Provided material:

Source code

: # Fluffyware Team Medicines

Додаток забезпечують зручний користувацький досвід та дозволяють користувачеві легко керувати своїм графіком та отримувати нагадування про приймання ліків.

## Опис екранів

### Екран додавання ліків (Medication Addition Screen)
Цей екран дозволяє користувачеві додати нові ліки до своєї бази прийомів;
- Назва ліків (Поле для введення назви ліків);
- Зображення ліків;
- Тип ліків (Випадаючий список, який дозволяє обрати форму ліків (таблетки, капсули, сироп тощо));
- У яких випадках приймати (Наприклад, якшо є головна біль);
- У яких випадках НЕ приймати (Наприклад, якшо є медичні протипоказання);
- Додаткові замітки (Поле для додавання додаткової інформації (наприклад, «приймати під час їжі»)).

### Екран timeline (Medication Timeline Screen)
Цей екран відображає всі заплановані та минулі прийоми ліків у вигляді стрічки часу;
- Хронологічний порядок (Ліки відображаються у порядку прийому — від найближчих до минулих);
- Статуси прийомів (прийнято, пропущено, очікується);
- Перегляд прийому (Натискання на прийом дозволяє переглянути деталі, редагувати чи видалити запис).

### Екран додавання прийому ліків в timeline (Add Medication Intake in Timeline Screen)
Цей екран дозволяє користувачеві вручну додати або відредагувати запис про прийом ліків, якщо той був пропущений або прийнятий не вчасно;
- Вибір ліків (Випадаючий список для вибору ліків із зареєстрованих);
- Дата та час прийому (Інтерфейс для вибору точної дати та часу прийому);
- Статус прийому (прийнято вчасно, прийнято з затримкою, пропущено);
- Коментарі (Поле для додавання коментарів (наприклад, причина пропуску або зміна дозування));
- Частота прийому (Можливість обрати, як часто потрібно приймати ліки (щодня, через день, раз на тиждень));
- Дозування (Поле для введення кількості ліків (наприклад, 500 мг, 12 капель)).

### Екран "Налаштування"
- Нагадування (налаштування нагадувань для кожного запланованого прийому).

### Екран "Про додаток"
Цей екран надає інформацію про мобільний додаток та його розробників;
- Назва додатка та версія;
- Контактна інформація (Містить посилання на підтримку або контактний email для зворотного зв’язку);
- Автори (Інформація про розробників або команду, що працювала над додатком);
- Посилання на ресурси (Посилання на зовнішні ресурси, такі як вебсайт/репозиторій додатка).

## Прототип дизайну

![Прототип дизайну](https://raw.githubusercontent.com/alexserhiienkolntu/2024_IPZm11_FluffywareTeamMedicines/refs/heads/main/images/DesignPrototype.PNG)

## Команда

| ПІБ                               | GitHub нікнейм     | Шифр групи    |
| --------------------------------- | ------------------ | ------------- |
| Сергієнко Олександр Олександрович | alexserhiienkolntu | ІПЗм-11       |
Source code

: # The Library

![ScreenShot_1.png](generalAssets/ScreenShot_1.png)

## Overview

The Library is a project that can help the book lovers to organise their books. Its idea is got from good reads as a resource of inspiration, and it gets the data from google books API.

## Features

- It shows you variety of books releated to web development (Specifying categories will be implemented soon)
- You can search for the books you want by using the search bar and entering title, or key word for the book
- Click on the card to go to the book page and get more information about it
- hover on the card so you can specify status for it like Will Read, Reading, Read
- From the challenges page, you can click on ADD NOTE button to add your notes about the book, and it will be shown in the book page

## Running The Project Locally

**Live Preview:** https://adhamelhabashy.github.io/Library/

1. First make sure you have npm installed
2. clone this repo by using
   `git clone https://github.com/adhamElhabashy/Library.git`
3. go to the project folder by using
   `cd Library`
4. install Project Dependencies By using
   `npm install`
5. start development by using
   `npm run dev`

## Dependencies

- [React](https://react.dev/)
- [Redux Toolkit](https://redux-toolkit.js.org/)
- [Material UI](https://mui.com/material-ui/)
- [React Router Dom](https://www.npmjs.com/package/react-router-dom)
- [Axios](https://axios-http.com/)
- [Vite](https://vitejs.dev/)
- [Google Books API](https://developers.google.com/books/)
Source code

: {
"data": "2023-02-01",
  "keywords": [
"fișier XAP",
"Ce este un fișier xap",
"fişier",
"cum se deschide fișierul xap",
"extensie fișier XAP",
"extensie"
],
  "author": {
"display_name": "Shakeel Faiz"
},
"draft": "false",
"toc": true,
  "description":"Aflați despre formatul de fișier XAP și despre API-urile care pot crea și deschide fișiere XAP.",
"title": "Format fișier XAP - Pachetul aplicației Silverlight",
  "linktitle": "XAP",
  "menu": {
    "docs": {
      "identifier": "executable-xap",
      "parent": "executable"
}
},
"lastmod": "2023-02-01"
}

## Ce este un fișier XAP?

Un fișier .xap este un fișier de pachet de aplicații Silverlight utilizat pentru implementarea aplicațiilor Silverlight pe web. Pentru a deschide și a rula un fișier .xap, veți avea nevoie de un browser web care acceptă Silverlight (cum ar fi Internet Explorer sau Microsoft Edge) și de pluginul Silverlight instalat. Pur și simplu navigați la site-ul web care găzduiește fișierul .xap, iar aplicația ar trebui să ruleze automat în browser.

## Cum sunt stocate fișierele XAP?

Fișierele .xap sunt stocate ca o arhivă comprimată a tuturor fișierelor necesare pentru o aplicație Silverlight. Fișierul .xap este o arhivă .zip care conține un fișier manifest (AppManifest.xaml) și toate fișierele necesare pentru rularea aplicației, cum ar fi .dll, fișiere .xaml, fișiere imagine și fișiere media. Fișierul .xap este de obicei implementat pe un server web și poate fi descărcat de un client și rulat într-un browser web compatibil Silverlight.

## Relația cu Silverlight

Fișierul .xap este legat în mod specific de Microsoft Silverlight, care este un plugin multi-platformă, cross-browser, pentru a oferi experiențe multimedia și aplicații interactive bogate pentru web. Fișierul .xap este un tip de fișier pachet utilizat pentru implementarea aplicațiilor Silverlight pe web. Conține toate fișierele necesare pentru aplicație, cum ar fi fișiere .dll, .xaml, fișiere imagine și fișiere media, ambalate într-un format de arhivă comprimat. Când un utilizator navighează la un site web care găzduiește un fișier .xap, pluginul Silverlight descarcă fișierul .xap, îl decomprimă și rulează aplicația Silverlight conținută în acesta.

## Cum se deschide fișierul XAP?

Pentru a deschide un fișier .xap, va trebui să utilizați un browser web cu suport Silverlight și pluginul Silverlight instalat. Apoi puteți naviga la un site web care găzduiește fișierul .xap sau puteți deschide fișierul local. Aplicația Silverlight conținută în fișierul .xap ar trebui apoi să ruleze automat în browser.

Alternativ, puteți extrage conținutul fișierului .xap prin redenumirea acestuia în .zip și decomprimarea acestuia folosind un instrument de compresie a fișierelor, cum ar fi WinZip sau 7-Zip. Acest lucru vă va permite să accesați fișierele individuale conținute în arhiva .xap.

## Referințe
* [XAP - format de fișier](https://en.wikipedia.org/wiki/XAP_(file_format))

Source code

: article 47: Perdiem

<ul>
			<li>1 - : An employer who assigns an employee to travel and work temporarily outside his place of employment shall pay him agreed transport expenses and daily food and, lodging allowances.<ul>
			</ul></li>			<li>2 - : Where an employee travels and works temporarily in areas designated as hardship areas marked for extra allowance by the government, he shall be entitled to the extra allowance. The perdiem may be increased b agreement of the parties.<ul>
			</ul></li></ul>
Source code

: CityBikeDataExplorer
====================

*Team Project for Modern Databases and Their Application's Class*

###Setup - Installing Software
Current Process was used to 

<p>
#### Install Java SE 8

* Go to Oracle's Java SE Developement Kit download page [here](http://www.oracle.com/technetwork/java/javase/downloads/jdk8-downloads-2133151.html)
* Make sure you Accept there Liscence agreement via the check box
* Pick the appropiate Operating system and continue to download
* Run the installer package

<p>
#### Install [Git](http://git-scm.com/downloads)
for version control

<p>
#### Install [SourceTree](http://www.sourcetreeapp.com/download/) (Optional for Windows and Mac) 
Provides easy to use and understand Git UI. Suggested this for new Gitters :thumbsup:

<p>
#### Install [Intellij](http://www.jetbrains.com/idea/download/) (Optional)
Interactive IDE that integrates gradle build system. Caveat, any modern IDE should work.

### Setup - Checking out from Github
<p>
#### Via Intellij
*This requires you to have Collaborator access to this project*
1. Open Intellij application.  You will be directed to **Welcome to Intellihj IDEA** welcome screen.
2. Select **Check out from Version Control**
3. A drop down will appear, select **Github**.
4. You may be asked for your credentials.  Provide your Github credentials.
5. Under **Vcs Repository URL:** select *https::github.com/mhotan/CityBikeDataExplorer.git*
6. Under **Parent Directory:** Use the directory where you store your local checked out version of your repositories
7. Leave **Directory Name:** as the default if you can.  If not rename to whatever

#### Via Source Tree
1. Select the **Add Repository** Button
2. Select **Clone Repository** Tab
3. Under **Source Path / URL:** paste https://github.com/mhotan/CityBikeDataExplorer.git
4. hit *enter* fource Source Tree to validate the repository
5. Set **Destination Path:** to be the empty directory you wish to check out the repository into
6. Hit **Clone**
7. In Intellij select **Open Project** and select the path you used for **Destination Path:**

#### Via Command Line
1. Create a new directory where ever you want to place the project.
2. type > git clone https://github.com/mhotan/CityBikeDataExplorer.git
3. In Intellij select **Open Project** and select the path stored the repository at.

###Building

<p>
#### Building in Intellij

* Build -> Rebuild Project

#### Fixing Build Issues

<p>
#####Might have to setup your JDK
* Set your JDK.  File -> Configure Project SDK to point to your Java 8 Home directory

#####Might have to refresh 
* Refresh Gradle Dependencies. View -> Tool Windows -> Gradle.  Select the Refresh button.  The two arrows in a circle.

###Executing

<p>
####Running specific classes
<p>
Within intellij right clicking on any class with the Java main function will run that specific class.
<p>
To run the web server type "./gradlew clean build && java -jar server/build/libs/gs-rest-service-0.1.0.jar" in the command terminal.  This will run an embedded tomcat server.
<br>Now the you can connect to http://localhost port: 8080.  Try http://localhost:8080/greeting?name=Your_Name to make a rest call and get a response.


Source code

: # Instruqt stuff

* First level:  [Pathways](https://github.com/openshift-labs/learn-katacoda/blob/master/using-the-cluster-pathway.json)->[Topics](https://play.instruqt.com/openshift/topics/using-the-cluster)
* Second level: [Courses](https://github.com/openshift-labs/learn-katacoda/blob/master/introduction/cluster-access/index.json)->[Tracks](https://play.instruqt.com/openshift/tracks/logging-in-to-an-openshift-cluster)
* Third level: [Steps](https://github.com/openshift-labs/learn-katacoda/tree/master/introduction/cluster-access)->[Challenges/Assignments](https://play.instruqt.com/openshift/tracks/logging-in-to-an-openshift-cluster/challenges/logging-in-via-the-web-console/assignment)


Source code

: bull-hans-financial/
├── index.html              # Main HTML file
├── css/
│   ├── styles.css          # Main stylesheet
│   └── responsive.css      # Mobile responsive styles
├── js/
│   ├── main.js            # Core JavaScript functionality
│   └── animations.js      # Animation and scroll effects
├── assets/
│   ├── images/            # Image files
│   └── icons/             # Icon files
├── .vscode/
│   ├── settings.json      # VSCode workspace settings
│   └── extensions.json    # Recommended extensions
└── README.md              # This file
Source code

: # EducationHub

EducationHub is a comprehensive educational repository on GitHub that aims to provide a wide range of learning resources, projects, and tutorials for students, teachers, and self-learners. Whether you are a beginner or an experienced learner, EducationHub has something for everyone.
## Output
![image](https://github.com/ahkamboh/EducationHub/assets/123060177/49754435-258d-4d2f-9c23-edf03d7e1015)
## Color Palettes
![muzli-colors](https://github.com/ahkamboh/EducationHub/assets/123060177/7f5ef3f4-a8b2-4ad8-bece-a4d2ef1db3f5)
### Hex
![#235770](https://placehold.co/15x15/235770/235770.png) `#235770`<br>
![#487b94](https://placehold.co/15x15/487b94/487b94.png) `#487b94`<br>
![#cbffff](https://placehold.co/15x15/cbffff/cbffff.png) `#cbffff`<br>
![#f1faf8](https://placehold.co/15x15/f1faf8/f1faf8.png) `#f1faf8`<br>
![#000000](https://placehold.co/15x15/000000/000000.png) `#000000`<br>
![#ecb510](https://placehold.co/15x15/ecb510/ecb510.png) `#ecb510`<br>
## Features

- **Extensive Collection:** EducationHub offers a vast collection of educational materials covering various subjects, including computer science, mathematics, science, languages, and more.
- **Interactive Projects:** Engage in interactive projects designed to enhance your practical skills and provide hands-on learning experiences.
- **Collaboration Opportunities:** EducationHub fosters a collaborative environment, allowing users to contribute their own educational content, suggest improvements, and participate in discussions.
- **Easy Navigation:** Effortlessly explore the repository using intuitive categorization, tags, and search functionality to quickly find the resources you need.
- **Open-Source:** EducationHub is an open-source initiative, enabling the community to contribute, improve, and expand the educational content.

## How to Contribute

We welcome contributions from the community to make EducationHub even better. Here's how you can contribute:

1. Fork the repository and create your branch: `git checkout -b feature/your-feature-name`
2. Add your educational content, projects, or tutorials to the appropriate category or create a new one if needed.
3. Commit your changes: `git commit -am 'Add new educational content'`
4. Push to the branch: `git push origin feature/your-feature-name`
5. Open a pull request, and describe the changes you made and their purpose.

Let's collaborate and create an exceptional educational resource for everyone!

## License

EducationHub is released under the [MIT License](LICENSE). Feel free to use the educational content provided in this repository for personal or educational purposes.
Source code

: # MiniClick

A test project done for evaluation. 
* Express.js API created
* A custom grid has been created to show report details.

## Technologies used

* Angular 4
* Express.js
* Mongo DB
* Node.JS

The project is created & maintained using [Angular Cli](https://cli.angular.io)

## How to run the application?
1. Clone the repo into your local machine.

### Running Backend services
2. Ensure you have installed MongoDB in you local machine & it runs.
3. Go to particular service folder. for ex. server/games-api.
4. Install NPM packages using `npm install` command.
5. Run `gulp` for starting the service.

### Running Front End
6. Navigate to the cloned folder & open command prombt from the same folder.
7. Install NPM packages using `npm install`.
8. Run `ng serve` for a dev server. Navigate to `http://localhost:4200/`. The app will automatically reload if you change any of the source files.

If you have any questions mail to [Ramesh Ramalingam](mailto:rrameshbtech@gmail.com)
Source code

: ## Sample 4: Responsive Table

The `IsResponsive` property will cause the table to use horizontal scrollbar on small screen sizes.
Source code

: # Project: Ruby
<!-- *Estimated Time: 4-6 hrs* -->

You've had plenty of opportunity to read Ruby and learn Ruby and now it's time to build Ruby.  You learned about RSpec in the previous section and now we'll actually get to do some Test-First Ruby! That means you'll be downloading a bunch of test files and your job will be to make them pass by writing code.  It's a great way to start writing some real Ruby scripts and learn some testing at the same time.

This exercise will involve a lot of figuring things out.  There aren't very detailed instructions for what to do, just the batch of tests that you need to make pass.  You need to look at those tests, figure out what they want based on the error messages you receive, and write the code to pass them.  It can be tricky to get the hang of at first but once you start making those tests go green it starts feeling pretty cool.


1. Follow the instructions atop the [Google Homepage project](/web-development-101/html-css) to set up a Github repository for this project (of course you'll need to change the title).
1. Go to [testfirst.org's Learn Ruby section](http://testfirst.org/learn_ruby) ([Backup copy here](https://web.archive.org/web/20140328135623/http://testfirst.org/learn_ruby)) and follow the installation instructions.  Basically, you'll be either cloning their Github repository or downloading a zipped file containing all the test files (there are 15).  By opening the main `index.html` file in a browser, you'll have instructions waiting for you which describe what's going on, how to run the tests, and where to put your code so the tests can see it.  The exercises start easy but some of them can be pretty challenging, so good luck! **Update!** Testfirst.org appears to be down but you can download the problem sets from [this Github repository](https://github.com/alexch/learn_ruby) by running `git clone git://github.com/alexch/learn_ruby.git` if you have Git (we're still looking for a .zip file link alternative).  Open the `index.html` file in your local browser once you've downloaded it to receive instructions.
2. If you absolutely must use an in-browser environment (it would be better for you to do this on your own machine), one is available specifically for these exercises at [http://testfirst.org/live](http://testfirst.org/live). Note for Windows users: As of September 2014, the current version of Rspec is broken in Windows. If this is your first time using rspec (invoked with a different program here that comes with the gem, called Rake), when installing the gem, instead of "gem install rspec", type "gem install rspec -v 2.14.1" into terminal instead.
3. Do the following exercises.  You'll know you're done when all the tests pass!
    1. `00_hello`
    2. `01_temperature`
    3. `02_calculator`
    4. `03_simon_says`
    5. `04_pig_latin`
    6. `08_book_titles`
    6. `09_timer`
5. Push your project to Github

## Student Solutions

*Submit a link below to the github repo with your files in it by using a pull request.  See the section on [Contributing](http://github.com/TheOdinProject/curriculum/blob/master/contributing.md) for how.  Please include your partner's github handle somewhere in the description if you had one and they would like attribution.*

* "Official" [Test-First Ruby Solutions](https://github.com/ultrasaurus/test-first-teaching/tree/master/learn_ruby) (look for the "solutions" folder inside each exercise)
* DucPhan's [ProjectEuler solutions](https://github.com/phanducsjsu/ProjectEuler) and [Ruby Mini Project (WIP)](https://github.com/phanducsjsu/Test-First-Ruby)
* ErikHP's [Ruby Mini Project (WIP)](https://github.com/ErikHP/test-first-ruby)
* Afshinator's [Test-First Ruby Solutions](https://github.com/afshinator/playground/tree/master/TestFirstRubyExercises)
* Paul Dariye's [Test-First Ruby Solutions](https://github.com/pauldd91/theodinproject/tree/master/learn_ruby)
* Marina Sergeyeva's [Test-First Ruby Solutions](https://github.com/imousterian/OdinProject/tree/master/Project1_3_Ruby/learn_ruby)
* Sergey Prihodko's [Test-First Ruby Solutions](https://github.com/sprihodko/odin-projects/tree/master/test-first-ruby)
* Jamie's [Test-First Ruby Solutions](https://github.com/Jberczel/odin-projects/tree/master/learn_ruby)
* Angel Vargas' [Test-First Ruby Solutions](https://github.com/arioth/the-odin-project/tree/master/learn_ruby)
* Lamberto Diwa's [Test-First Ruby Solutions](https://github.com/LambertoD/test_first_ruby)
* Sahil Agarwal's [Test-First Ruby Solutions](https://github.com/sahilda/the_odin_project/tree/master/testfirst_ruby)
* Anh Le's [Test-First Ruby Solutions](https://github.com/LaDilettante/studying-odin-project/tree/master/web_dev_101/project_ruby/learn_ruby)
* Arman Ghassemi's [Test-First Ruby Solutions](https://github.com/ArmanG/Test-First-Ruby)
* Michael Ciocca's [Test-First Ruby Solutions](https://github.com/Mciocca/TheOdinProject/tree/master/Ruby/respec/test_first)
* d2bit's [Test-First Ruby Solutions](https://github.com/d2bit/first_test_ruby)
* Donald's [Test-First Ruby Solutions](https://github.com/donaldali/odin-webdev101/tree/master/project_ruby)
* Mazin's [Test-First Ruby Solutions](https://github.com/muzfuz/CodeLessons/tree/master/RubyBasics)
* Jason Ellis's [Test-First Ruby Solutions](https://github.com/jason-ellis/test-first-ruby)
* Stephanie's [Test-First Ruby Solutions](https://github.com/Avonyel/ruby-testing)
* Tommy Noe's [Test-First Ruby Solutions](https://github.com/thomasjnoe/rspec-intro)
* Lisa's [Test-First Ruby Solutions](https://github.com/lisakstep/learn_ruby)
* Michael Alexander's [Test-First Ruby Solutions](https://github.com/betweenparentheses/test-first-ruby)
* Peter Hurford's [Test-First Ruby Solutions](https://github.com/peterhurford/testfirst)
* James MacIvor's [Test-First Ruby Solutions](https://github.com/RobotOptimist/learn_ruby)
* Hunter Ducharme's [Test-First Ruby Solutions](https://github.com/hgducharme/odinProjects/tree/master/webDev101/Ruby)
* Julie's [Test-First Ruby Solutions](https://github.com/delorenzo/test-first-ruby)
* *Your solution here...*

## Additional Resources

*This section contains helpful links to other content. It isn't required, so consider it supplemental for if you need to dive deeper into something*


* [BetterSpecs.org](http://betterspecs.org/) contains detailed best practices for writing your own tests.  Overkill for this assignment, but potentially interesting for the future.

What you are asked to do: Retype the entries above exactly, but only from the line containing "and [Ruby Mini" through the line containing "Marina Sergeyeva's [Test-First", both included.

Reply to the exercise:
* DucPhan's [ProjectEuler solutions](https://github.com/phanducsjsu/ProjectEuler) and [Ruby Mini Project (WIP)](https://github.com/phanducsjsu/Test-First-Ruby)
* ErikHP's [Ruby Mini Project (WIP)](https://github.com/ErikHP/test-first-ruby)
* Afshinator's [Test-First Ruby Solutions](https://github.com/afshinator/playground/tree/master/TestFirstRubyExercises)
* Paul Dariye's [Test-First Ruby Solutions](https://github.com/pauldd91/theodinproject/tree/master/learn_ruby)
* Marina Sergeyeva's [Test-First Ruby Solutions](https://github.com/imousterian/OdinProject/tree/master/Project1_3_Ruby/learn_ruby)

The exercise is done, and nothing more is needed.